Waters, an editor at Harvard University Press, laments the downward spiral in the quality of academic publishing, proclaiming the impending death of academic publishing because of misplaced priorities and bad practices throughout the academy. As usual with this kind of screen, there’s a lot of truth and some big blind spots as well.
Truths:
* Waters’ main lament is that the professoriate has offloaded our responsibility for making tenure decisions onto bean counting administrators, whose pressure for more and more publications becomes the primary force driving those decisions. He laments that quantity outweighs quality, and that we’re all writing articles and books that no one is reading.
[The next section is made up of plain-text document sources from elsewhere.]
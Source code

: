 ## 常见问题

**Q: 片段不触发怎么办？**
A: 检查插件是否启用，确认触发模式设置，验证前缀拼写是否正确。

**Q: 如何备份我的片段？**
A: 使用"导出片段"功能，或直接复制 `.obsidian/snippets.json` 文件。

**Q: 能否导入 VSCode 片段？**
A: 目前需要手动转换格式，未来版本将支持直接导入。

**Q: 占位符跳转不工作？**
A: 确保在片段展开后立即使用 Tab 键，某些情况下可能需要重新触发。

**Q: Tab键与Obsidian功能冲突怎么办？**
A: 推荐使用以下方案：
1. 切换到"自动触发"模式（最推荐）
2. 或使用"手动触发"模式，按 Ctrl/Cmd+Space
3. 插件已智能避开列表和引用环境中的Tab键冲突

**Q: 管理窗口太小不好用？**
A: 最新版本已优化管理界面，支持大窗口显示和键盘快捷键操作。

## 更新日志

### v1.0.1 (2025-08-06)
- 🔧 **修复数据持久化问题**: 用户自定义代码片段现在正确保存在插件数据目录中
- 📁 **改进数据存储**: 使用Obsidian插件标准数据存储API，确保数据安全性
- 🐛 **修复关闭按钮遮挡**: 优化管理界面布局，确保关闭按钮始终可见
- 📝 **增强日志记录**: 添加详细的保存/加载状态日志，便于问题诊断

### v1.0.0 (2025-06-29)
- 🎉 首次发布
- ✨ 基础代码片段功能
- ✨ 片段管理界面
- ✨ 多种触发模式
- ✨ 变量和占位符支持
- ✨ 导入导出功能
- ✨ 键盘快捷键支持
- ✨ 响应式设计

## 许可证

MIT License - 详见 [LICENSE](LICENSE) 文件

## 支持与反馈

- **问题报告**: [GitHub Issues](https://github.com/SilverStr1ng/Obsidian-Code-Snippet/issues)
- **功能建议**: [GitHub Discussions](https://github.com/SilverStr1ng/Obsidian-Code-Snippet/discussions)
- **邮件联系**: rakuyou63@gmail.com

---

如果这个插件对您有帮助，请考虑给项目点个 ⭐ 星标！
* At the heart of his complaint, though, is the loss of perspective and time that allows academics to be intellectuals who pursue their own ends and write when writing is needed (rather than writing to the tenure and promotion timelines). He laments that we haven’t got time to properly think things through and write significant, important books–we all crank out lame books, apparently.
* He offers a small complaint, too, that tenure and promotion committees expect new colleagues to be writing and working at a clip well beyond what they were expected to do as young scholars.
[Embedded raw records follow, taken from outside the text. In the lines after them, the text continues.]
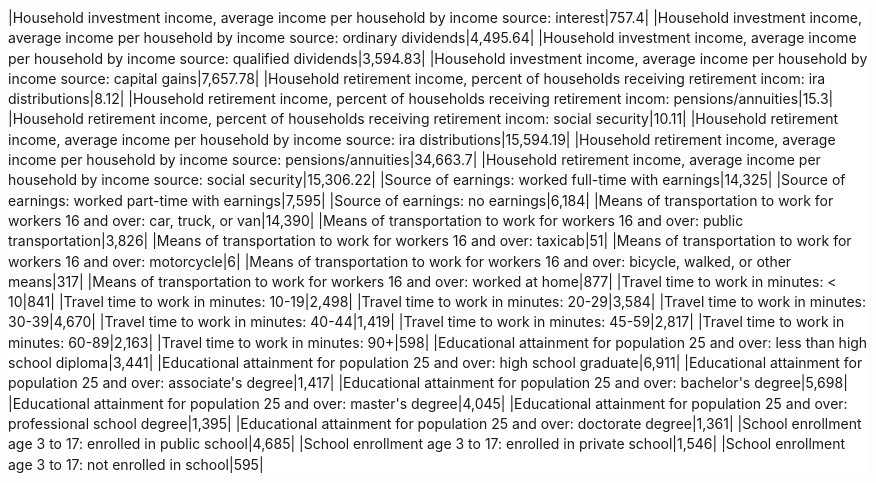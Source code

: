 |Household investment income, average income per household by income source: interest|757.4|
|Household investment income, average income per household by income source: ordinary dividends|4,495.64|
|Household investment income, average income per household by income source: qualified dividends|3,594.83|
|Household investment income, average income per household by income source: capital gains|7,657.78|
|Household retirement income, percent of households receiving retirement incom: ira distributions|8.12|
|Household retirement income, percent of households receiving retirement incom: pensions/annuities|15.3|
|Household retirement income, percent of households receiving retirement incom: social security|10.11|
|Household retirement income, average income per household by income source: ira distributions|15,594.19|
|Household retirement income, average income per household by income source: pensions/annuities|34,663.7|
|Household retirement income, average income per household by income source: social security|15,306.22|
|Source of earnings: worked full-time with earnings|14,325|
|Source of earnings: worked part-time with earnings|7,595|
|Source of earnings: no earnings|6,184|
|Means of transportation to work for workers 16 and over: car, truck, or van|14,390|
|Means of transportation to work for workers 16 and over: public transportation|3,826|
|Means of transportation to work for workers 16 and over: taxicab|51|
|Means of transportation to work for workers 16 and over: motorcycle|6|
|Means of transportation to work for workers 16 and over: bicycle, walked, or other means|317|
|Means of transportation to work for workers 16 and over: worked at home|877|
|Travel time to work in minutes: < 10|841|
|Travel time to work in minutes: 10-19|2,498|
|Travel time to work in minutes: 20-29|3,584|
|Travel time to work in minutes: 30-39|4,670|
|Travel time to work in minutes: 40-44|1,419|
|Travel time to work in minutes: 45-59|2,817|
|Travel time to work in minutes: 60-89|2,163|
|Travel time to work in minutes: 90+|598|
|Educational attainment for population 25 and over: less than high school diploma|3,441|
|Educational attainment for population 25 and over: high school graduate|6,911|
|Educational attainment for population 25 and over: associate's degree|1,417|
|Educational attainment for population 25 and over: bachelor's degree|5,698|
|Educational attainment for population 25 and over: master's degree|4,045|
|Educational attainment for population 25 and over: professional school degree|1,395|
|Educational attainment for population 25 and over: doctorate degree|1,361|
|School enrollment age 3 to 17: enrolled in public school|4,685|
|School enrollment age 3 to 17: enrolled in private school|1,546|
|School enrollment age 3 to 17: not enrolled in school|595|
* The corporatization of the university undergirds much of Waters’ complaint about the current academic publishing model, and his call is really a demand that faculty take back the initiative in shaping academe.
Blind spots:
* Waters makes no mention of the vast and increasing competition for tenure-track jobs. One of the reasons hiring committees expect graduate students to have published already is that there are so many more competing for the positions that the “bar” has raised across the board. This ripples up the promotion chain as people who’re hired for their prodigious writing are expected to keep prodigiously writing (or expect themselves to do so).
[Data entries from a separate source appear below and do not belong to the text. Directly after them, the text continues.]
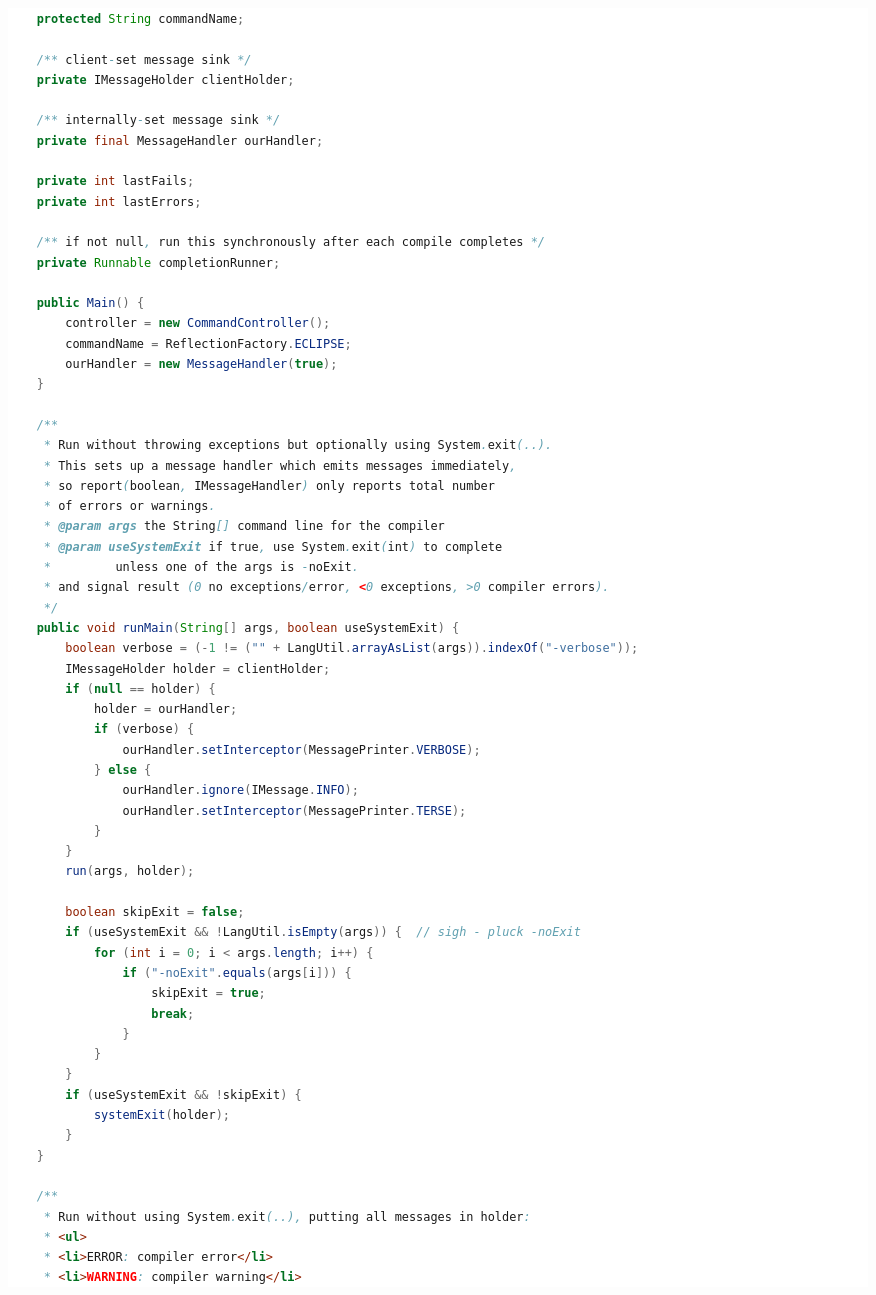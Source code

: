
 ```java
    protected String commandName;
    
    /** client-set message sink */
    private IMessageHolder clientHolder;
    
    /** internally-set message sink */
    private final MessageHandler ourHandler;
    
    private int lastFails;
    private int lastErrors;

    /** if not null, run this synchronously after each compile completes */
    private Runnable completionRunner;
    
    public Main() {
        controller = new CommandController();
        commandName = ReflectionFactory.ECLIPSE;
        ourHandler = new MessageHandler(true);
    }    
    
    /**
     * Run without throwing exceptions but optionally using System.exit(..).
     * This sets up a message handler which emits messages immediately,
     * so report(boolean, IMessageHandler) only reports total number
     * of errors or warnings.
     * @param args the String[] command line for the compiler
     * @param useSystemExit if true, use System.exit(int) to complete
     *         unless one of the args is -noExit. 
     * and signal result (0 no exceptions/error, <0 exceptions, >0 compiler errors).
     */
    public void runMain(String[] args, boolean useSystemExit) {
        boolean verbose = (-1 != ("" + LangUtil.arrayAsList(args)).indexOf("-verbose"));
        IMessageHolder holder = clientHolder;
        if (null == holder) {
            holder = ourHandler;
            if (verbose) {
                ourHandler.setInterceptor(MessagePrinter.VERBOSE);
            } else {
                ourHandler.ignore(IMessage.INFO);
                ourHandler.setInterceptor(MessagePrinter.TERSE);
            }
        }
        run(args, holder);

        boolean skipExit = false;
        if (useSystemExit && !LangUtil.isEmpty(args)) {  // sigh - pluck -noExit
            for (int i = 0; i < args.length; i++) {
				if ("-noExit".equals(args[i])) {
                    skipExit = true;
                    break;
                }
			}
        }
        if (useSystemExit && !skipExit) {
            systemExit(holder);
        }
    }

    /**
     * Run without using System.exit(..), putting all messages in holder:
     * <ul>
     * <li>ERROR: compiler error</li>
     * <li>WARNING: compiler warning</li>
```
* Waters also dismisses or ignores the significant outside pressure to shift the tenure system as well. C.F. Zachary Karabel’s What’s College For?.
But ultimately, Waters’ essay rests on twin pillars of nostalgia and elitism — the idea that scholars of the past were producing important and significant work, and now that we’re writing more and publishing more, the quality of it is much worse and the thinkers are more blinkered. He may be right on some fronts, but in some ways he’s lamenting the demise of the carefully controlled academic publishing regime that marked much of the 20th century. Like dying record companies, he dislikes the polyglot cacophony of the multitudes of young academics trained in an academy where they were expected to start writing immediately, rather than sitting around thinking lofty thoughts.
Does this expectation result in less skillful scholarship? Possibly, especially as aimed at the old rubrics. But the old rubrics also assumed complete disciplinary knowledge. The “comprehensive” exams in which the scholar demonstrates that s/he has read everything in his/her field no longer apply, as it’s literally impossible to have done so. People taking their comps now read lots, to be sure. But not everything. In the digital world of ubiquitous scholarship, we’re database miners, scholars of the network. Our ivory tower has broadband.